» **Problem to work on**
Nothing but a number should be given: the count of lines in the data that include the string "thebibliography".

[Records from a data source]
[Start of section]
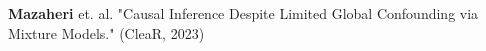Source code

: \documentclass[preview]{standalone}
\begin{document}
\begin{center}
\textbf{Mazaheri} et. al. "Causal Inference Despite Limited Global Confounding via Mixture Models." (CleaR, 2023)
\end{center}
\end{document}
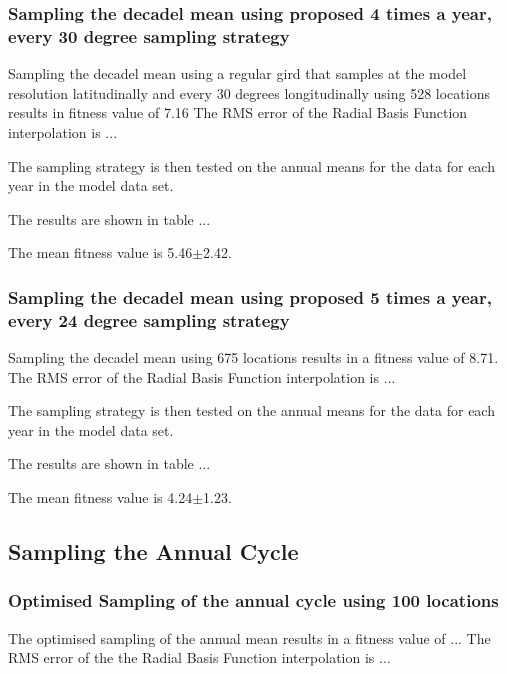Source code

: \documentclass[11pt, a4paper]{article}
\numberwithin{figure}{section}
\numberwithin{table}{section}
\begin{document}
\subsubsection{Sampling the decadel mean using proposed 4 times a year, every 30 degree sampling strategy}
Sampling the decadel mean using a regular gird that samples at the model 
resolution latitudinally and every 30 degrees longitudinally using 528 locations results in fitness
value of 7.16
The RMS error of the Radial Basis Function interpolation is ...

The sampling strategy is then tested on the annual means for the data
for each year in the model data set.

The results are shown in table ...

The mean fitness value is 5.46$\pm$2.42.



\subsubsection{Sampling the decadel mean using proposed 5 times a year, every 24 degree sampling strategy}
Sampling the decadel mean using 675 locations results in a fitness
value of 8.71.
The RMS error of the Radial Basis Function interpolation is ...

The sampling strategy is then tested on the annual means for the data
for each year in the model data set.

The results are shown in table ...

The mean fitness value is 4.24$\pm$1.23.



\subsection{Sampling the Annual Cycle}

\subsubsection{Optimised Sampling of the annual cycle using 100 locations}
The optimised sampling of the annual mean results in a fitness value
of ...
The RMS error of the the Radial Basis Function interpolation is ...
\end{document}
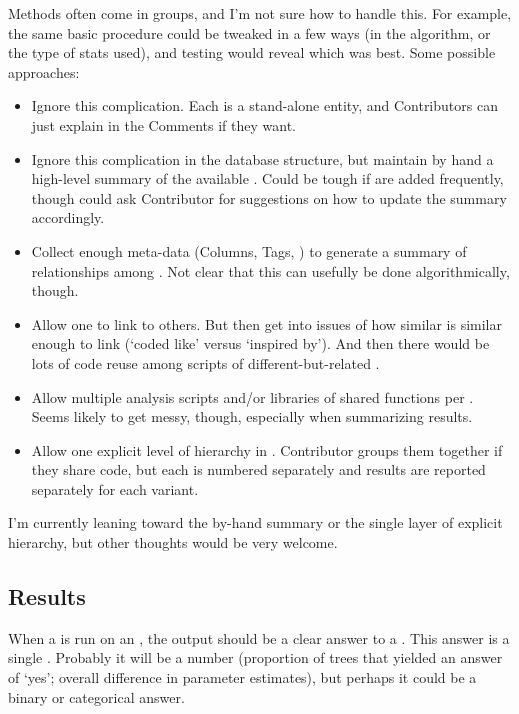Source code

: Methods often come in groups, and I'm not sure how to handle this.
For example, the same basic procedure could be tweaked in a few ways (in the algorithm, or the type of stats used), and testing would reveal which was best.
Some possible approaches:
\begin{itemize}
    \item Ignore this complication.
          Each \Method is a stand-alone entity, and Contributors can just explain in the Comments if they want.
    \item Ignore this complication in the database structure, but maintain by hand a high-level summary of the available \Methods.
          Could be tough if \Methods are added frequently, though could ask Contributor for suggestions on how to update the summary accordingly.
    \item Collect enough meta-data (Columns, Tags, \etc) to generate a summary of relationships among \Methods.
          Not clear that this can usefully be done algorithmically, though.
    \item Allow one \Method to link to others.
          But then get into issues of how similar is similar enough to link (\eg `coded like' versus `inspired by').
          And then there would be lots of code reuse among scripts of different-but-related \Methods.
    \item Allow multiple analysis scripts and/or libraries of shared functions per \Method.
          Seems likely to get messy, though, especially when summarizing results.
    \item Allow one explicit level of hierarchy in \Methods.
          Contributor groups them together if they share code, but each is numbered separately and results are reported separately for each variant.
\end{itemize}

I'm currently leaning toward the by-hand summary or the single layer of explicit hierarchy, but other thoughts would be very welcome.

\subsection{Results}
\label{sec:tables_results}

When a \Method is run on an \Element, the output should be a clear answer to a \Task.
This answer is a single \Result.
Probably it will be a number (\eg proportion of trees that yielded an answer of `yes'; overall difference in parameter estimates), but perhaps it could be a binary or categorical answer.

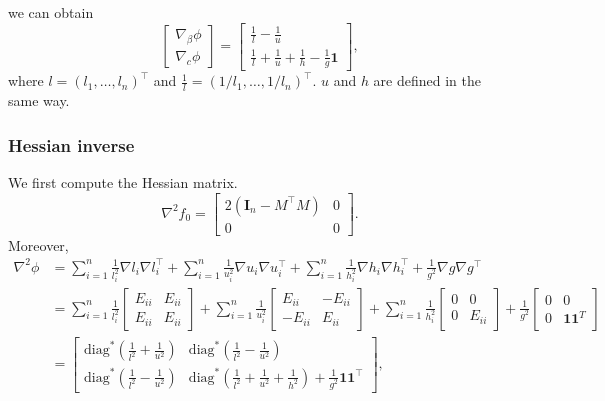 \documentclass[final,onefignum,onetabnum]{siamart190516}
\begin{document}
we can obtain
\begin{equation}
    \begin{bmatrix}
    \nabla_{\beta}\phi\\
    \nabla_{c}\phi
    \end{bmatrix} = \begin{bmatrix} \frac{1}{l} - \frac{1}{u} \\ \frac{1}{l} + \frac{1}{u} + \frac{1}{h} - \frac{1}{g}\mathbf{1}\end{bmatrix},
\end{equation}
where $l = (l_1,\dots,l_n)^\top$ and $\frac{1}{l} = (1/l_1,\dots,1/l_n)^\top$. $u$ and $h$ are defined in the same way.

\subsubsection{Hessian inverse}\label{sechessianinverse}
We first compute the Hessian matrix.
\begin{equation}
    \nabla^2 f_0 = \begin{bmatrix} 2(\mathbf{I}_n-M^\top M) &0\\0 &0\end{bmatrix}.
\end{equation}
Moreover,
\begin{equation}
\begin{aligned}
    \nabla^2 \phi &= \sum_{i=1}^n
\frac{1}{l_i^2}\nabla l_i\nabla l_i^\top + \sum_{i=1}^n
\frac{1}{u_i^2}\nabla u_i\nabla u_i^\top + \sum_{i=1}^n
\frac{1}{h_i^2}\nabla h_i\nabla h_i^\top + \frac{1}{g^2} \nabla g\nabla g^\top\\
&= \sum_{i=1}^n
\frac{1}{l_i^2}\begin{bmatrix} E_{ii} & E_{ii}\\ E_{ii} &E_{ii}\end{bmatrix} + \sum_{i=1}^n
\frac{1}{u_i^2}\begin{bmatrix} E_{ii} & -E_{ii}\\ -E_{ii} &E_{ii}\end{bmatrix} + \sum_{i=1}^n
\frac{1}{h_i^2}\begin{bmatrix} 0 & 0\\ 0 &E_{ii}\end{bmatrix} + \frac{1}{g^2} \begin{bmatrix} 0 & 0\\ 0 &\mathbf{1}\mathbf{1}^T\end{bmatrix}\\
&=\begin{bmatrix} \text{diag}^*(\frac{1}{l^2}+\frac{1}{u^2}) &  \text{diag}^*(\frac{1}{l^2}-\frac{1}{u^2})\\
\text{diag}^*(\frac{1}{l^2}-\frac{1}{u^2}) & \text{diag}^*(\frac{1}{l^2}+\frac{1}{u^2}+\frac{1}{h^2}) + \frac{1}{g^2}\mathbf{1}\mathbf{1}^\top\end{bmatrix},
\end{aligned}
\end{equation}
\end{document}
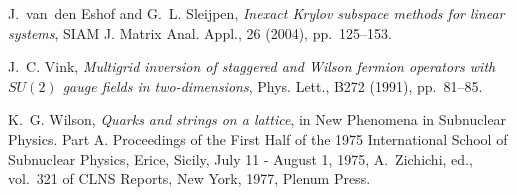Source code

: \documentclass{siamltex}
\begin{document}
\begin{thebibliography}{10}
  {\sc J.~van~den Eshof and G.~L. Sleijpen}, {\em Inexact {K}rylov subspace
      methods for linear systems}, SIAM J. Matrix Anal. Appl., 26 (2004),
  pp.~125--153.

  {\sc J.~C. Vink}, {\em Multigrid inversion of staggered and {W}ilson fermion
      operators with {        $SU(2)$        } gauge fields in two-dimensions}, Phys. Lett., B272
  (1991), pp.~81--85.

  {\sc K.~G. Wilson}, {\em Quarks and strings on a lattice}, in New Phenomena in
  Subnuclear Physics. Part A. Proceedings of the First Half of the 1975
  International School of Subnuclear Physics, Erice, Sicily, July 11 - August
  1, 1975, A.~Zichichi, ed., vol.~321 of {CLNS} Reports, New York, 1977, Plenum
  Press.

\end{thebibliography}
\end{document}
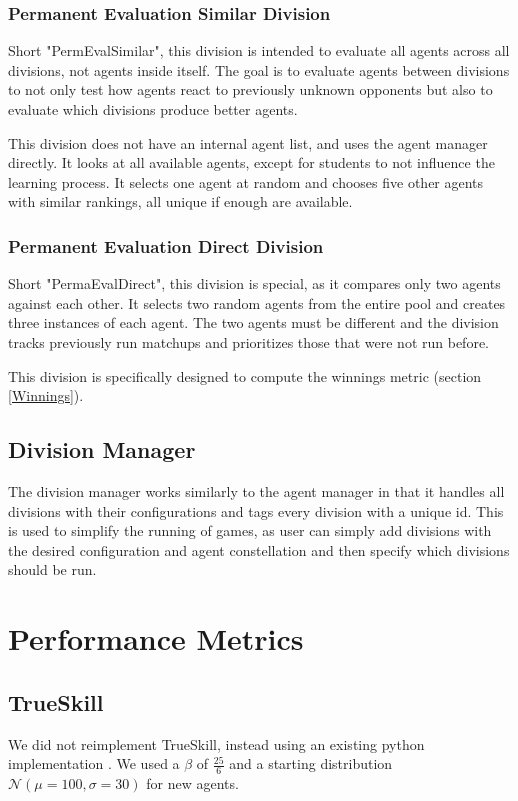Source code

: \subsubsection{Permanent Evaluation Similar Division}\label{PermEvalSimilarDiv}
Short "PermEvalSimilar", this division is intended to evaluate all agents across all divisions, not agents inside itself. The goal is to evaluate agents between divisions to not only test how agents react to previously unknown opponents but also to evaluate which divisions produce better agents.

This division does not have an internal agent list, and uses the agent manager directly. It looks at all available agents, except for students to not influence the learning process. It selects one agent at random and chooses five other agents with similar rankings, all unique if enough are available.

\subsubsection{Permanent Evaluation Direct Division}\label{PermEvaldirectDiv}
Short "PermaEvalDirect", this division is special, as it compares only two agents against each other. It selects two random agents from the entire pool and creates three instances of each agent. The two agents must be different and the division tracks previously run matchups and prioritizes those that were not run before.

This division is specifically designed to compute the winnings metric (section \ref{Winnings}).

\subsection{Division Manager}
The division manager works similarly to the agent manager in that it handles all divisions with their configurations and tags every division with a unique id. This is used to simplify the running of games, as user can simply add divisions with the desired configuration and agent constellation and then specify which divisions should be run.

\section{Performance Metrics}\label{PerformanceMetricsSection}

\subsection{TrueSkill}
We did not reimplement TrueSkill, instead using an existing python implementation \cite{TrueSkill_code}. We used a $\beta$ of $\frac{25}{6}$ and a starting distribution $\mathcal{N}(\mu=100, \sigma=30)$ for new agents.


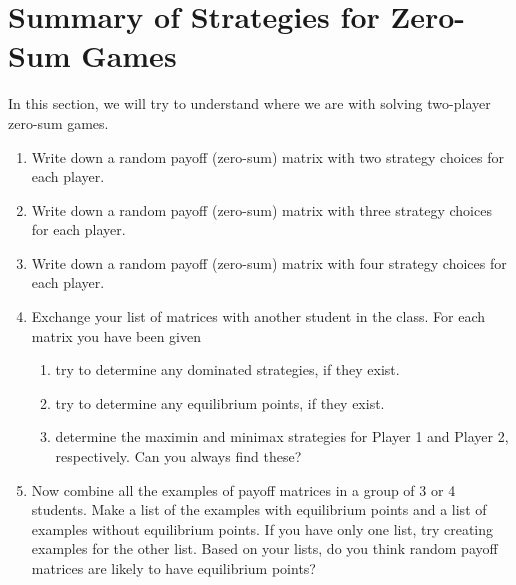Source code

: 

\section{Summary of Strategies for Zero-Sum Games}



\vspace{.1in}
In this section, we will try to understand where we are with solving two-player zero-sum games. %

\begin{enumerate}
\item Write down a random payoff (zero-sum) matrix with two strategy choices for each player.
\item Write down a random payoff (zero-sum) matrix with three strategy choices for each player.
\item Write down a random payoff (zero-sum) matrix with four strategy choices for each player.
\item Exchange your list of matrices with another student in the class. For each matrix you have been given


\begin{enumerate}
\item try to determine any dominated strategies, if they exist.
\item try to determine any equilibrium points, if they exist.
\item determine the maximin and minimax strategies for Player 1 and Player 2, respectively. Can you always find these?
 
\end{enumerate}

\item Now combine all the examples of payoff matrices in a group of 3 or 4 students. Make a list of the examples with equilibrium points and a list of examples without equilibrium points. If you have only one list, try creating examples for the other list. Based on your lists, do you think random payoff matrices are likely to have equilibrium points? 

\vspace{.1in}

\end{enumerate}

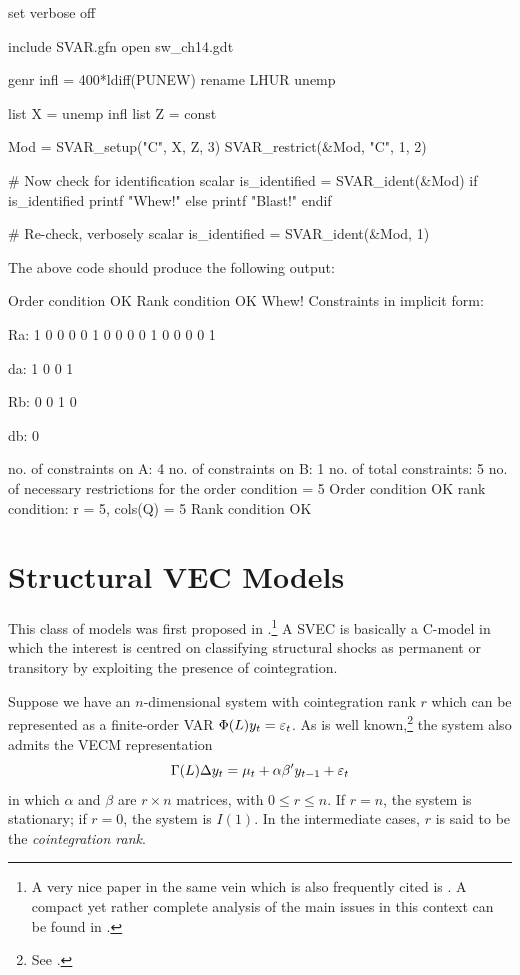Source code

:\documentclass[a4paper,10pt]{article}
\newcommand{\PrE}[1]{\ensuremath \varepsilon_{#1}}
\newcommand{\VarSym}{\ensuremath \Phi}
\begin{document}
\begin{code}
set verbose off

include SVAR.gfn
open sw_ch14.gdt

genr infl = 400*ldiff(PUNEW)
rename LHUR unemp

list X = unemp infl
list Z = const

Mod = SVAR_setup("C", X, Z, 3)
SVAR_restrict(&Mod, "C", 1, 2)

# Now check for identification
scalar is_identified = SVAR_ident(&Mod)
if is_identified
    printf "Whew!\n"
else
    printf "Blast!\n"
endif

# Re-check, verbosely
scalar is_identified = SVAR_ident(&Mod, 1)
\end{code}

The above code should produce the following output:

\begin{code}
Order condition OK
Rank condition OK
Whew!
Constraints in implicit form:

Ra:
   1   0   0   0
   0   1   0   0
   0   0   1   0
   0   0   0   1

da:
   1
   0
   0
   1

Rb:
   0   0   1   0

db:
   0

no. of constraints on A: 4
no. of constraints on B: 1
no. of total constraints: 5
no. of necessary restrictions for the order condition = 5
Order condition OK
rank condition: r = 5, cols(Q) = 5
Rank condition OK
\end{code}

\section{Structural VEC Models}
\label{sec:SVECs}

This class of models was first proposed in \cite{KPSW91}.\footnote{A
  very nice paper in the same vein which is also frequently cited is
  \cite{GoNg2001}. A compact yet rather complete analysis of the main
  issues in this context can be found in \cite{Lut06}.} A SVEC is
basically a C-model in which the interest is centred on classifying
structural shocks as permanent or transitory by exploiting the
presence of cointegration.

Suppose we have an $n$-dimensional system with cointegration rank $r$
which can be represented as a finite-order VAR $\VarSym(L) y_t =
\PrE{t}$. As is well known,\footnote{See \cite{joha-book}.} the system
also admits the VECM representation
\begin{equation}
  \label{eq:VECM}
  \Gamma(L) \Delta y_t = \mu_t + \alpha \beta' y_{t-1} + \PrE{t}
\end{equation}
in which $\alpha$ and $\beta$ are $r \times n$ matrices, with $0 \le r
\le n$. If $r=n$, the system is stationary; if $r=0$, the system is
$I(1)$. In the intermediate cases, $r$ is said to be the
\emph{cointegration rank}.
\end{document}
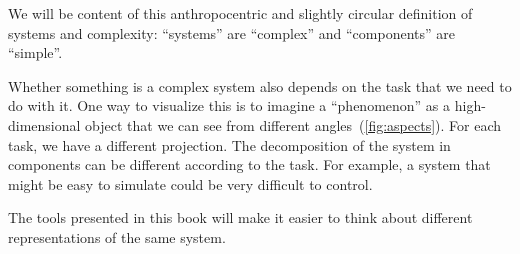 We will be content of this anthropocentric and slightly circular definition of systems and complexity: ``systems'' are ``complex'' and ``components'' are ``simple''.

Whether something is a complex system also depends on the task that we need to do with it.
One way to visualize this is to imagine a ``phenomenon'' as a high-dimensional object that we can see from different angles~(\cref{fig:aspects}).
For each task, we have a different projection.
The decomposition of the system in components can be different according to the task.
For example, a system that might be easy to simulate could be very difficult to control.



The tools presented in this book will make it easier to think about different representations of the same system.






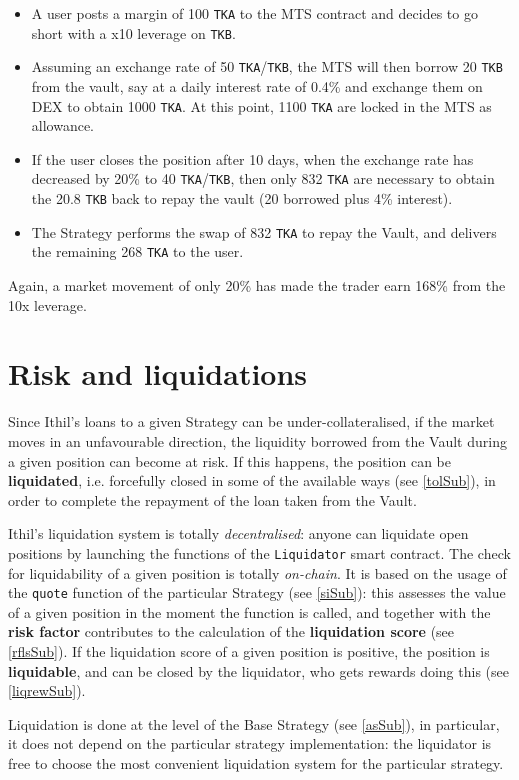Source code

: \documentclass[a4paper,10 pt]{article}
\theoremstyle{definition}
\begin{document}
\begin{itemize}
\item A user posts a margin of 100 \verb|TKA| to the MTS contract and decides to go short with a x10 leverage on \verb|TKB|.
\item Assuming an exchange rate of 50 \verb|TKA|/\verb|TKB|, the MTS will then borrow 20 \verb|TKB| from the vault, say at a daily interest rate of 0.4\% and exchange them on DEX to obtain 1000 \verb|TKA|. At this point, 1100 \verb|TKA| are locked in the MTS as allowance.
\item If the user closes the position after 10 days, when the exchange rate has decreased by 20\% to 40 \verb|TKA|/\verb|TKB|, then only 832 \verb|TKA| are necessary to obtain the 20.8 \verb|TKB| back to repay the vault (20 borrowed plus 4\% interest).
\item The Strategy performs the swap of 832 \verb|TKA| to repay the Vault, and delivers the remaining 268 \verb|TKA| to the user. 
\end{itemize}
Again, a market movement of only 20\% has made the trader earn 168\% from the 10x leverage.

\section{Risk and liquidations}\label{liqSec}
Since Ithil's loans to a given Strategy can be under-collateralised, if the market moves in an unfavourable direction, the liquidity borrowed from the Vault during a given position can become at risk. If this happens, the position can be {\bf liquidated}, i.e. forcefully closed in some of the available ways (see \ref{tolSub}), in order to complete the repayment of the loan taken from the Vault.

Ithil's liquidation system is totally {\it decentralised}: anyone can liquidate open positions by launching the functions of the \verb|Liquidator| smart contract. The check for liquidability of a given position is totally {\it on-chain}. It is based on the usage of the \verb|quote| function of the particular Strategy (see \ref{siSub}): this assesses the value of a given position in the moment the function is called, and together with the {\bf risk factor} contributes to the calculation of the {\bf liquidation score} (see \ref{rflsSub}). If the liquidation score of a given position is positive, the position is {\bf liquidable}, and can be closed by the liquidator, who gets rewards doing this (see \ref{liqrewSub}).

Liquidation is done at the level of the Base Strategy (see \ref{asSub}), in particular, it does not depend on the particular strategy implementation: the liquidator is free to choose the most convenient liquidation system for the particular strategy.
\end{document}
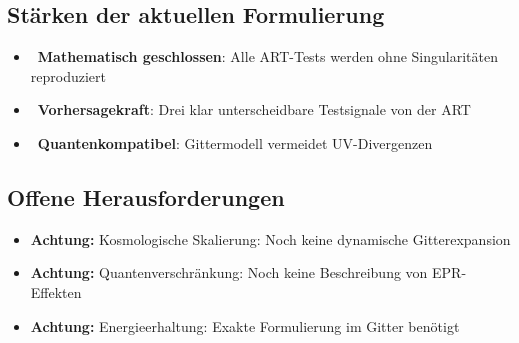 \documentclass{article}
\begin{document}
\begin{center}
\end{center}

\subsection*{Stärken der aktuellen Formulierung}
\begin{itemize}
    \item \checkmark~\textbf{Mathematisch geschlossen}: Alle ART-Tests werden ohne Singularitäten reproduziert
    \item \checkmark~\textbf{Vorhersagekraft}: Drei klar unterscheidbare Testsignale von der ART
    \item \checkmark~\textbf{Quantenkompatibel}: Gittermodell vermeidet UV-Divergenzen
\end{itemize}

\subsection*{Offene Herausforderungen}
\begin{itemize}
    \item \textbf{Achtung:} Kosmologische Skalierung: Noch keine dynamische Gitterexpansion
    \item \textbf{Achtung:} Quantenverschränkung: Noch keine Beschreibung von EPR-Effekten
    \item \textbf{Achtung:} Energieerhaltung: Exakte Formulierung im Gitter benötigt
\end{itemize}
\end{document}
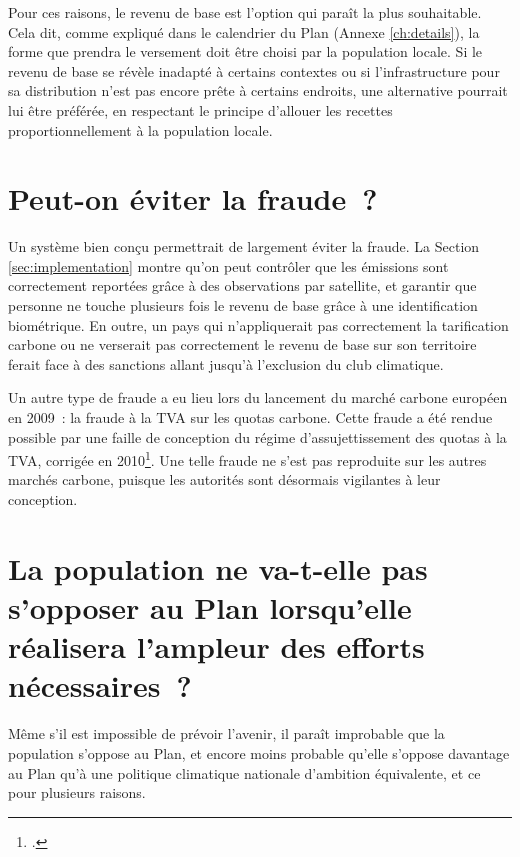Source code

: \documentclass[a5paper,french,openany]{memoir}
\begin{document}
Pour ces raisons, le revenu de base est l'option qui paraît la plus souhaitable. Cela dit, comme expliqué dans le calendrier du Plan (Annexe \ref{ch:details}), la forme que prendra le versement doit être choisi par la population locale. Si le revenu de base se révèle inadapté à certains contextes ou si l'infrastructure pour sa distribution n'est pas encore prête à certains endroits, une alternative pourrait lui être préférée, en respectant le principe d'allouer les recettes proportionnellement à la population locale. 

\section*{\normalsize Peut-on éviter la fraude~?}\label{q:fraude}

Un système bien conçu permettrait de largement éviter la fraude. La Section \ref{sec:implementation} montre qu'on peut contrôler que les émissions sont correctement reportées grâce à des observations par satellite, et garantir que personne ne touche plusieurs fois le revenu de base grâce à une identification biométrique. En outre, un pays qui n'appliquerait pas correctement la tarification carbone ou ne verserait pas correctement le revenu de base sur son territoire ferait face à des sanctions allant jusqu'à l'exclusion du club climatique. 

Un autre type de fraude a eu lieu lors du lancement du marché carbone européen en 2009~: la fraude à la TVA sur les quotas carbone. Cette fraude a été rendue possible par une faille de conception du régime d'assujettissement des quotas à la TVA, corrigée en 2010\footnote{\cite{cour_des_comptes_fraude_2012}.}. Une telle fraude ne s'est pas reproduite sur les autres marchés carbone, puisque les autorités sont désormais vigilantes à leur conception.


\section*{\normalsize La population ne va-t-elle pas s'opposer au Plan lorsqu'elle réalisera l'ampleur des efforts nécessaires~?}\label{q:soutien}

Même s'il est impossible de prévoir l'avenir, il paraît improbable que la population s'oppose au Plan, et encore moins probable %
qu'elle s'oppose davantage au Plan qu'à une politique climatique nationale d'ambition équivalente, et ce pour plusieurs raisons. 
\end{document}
[End of section]
» **Answer box**
2